Required action:
For each line below that holds "HttpSessionImpl", return the line as it stands.

** Given data follows **

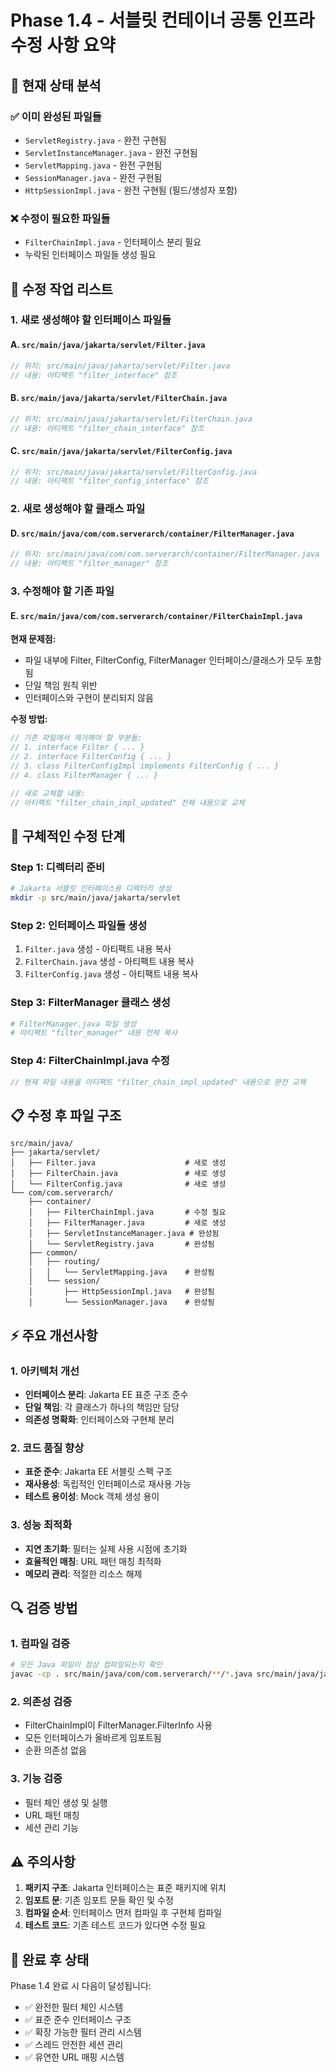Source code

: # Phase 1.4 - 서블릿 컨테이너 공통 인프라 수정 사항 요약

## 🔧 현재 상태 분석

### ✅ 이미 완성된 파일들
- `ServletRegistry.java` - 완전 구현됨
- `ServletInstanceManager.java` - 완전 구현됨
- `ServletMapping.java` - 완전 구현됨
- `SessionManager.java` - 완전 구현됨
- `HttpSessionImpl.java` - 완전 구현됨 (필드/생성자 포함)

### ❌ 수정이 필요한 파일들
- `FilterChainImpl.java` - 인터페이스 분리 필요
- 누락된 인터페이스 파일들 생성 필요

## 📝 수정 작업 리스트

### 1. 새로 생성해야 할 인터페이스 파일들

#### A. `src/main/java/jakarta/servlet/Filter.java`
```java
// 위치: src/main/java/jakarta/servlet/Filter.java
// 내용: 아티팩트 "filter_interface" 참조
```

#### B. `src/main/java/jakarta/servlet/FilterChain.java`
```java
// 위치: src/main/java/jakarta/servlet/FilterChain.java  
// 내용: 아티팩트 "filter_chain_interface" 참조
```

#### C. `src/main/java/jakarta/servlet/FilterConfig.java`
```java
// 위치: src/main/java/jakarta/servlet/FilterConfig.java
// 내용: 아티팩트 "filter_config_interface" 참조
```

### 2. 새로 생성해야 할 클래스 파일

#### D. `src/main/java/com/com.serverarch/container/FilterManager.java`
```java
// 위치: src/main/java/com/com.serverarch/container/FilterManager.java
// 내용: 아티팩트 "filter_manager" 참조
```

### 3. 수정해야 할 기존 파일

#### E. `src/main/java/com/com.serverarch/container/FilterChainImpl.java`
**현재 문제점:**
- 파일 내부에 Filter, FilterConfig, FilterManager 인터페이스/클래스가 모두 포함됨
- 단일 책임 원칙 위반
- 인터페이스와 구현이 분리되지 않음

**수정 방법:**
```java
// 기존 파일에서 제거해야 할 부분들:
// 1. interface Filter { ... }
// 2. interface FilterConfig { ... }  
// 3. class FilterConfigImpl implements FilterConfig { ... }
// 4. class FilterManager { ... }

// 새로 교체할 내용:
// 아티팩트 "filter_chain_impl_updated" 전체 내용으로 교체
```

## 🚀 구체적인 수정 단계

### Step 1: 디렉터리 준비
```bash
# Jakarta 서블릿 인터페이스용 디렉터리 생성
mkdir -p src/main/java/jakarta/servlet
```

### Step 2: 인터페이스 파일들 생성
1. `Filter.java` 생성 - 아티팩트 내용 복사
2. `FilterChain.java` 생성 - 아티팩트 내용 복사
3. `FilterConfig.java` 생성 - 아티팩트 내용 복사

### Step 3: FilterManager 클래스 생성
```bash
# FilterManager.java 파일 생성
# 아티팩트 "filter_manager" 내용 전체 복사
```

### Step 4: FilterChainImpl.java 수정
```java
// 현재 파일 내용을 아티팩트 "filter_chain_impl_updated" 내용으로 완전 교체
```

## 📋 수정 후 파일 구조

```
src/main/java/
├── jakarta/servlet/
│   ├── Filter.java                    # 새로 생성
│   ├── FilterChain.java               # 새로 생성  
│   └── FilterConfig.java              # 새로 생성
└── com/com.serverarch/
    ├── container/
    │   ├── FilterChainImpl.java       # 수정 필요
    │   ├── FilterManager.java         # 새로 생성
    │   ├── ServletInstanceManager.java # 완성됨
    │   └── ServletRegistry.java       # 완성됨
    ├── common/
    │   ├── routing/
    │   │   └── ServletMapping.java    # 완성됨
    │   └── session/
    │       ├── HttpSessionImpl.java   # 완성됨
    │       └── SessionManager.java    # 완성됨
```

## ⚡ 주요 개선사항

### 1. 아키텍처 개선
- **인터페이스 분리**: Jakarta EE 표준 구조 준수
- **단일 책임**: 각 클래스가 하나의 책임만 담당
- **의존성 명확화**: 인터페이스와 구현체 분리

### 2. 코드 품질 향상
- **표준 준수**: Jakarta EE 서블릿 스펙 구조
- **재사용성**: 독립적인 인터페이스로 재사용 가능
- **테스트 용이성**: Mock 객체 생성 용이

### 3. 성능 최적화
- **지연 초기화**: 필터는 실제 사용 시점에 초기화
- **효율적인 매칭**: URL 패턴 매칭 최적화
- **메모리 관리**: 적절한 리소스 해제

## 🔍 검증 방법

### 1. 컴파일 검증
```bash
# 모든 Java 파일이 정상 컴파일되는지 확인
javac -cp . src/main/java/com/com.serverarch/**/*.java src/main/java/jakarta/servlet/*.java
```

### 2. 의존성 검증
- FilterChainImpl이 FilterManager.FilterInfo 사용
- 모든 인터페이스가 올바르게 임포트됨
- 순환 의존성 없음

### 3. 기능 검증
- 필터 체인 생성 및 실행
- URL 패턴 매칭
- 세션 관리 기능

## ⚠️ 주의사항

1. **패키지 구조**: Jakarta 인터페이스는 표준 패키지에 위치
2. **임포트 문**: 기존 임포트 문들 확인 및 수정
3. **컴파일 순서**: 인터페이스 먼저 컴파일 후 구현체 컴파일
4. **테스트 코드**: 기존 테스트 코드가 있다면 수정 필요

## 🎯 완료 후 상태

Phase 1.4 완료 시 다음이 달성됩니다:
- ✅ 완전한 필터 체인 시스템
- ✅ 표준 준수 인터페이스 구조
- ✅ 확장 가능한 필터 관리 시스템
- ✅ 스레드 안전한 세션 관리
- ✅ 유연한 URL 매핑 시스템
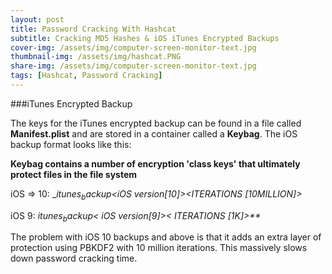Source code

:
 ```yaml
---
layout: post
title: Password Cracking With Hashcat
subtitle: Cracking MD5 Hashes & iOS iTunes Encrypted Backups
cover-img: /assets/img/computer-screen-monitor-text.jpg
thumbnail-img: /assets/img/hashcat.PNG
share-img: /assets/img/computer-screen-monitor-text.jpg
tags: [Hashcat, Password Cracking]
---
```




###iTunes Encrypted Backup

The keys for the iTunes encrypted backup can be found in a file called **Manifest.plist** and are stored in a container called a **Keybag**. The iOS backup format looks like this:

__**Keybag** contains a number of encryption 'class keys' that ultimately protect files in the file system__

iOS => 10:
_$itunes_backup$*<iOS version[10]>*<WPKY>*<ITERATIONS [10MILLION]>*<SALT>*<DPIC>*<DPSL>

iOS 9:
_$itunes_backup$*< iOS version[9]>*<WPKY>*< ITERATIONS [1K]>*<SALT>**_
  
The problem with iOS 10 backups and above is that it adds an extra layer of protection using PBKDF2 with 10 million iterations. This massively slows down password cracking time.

** End of Given data **

Written solution:
- `HttpSessionImpl.java` - 완전 구현됨 (필드/생성자 포함)
    │       ├── HttpSessionImpl.java   # 완성됨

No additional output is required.